Your answer is the line containing "- Use a gamma" plus every line after it to the end of the data below, transcribed exactly and with nothing else.

**Plain-text document sources**
-=-=-=-=-

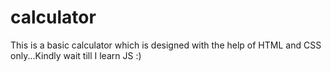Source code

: # calculator
This is a basic calculator which is designed with the help of HTML and CSS only...Kindly wait till I learn JS    :)
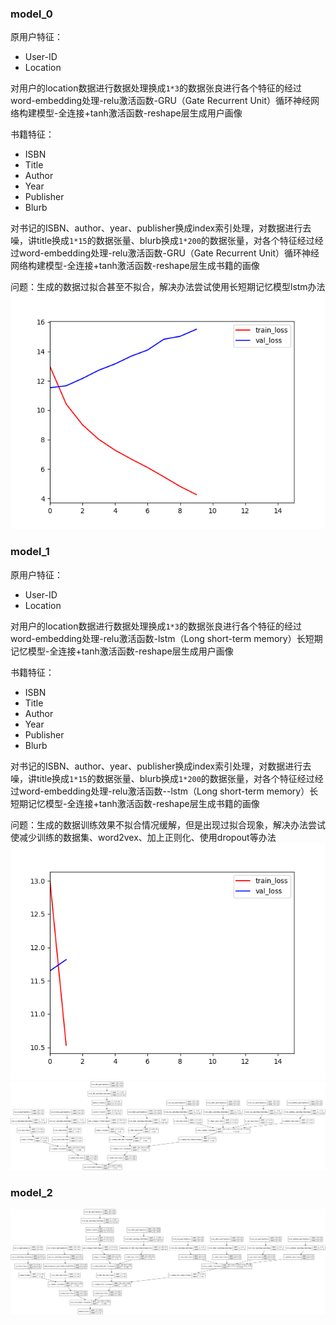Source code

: ### model_0

原用户特征：
- User-ID
- Location

对用户的location数据进行数据处理换成`1*3`的数据张良进行各个特征的经过word-embedding处理-relu激活函数-GRU（Gate Recurrent Unit）循环神经网络构建模型-全连接+tanh激活函数-reshape层生成用户画像

书籍特征：
- ISBN
- Title
- Author
- Year
- Publisher
- Blurb

对书记的ISBN、author、year、publisher换成index索引处理，对数据进行去噪，讲title换成`1*15`的数据张量、blurb换成`1*200`的数据张量，对各个特征经过经过word-embedding处理-relu激活函数-GRU（Gate Recurrent Unit）循环神经网络构建模型-全连接+tanh激活函数-reshape层生成书籍的画像

问题：生成的数据过拟合甚至不拟合，解决办法尝试使用长短期记忆模型lstm办法
![image](./Curve_loss/0_model_history.png)

### model_1
原用户特征：
- User-ID
- Location

对用户的location数据进行数据处理换成`1*3`的数据张良进行各个特征的经过word-embedding处理-relu激活函数-lstm（Long short-term memory）长短期记忆模型-全连接+tanh激活函数-reshape层生成用户画像

书籍特征：
- ISBN
- Title
- Author
- Year
- Publisher
- Blurb

对书记的ISBN、author、year、publisher换成index索引处理，对数据进行去噪，讲title换成`1*15`的数据张量、blurb换成`1*200`的数据张量，对各个特征经过经过word-embedding处理-relu激活函数--lstm（Long short-term memory）长短期记忆模型-全连接+tanh激活函数-reshape层生成书籍的画像

问题：生成的数据训练效果不拟合情况缓解，但是出现过拟合现象，解决办法尝试使减少训练的数据集、word2vex、加上正则化、使用dropout等办法
![image](./Curve_loss/1_model_history.png)
![image](./Structure/model_1.png)

### model_2
![image](./Structure/model_2.png)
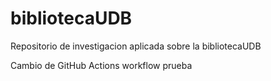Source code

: # bibliotecaUDB
Repositorio de investigacion aplicada sobre la bibliotecaUDB

Cambio de GitHub Actions workflow prueba

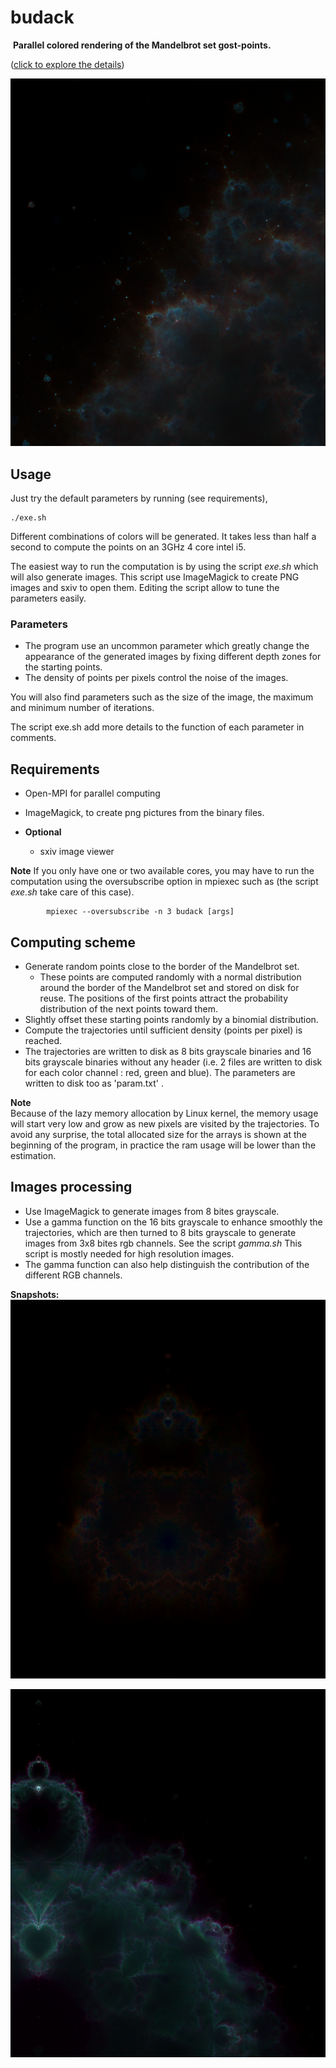 # budack
 **Parallel colored rendering of the Mandelbrot set gost-points.**

([click to explore the details](https://raw.githubusercontent.com/Tugdual-G/budack/main/images_exemples/trajhd.png))

![alt text](images_exemples/zoom1.png)

## Usage
Just try the default parameters by running (see requirements),

    ./exe.sh

Different combinations of colors will be generated.
It takes less than half a second to compute the points on an 3GHz 4 core intel i5. 

The easiest way to run the computation is by using the script *exe.sh* which will also generate images.
This script use ImageMagick to create PNG images and sxiv to open them.
Editing the script allow to tune the parameters easily.

### Parameters
- The program use an uncommon parameter which greatly change the appearance of the generated images by fixing different depth zones for the starting points.
- The density of points per pixels control the noise of the images. 

You will also find parameters such as the size of the image, the maximum and minimum number of iterations.

The script exe.sh add more details to the function of each parameter in comments.


## Requirements
- Open-MPI for parallel computing
- ImageMagick, to create png pictures from the binary files.

- **Optional**
    - sxiv image viewer

**Note**
 If you only have one or two available cores, you may have to run the computation using the oversubscribe option in mpiexec such as (the script *exe.sh* take care of this case).
      
            mpiexec --oversubscribe -n 3 budack [args]
    
## Computing scheme

- Generate random points close to the border of the Mandelbrot set.
    - These points are computed randomly with a normal distribution around the border of the Mandelbrot set and stored on disk for reuse.
    The positions of the first points attract the probability distribution of the next points toward them. 
- Slightly offset these starting points randomly by a binomial distribution.
- Compute the trajectories until sufficient density (points per pixel) is reached.
- The trajectories are written to disk as 8 bits grayscale binaries and 16 bits grayscale binaries without any header (i.e. 2 files are written to disk for each color channel : red, green and blue). The parameters are written to disk too as 'param.txt' . 

**Note**   
Because of the lazy memory allocation by Linux kernel, the memory usage will start very low and grow as new pixels are visited by the trajectories. To avoid any surprise, the total allocated size for the arrays is shown at the beginning of the program, in practice the ram usage will be lower than the estimation.

## Images processing
- Use ImageMagick to generate images from 8 bites grayscale.
- Use a gamma function on the 16 bits grayscale to enhance smoothly the trajectories, which are then turned to 8 bits grayscale to generate images from 3x8 bites rgb channels. See the script *gamma.sh* This script is mostly needed for high resolution images. 
- The gamma function can also help distinguish the contribution of the different RGB channels.

**Snapshots:**
![alt text](images_exemples/colors.png)


![alt text](images_exemples/zoom.png)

-=-=-=-=-

**SOLUTION**
- Use a gamma function on the 16 bits grayscale to enhance smoothly the trajectories, which are then turned to 8 bits grayscale to generate images from 3x8 bites rgb channels. See the script *gamma.sh* This script is mostly needed for high resolution images. 
- The gamma function can also help distinguish the contribution of the different RGB channels.

**Snapshots:**
![alt text](images_exemples/colors.png)


![alt text](images_exemples/zoom.png)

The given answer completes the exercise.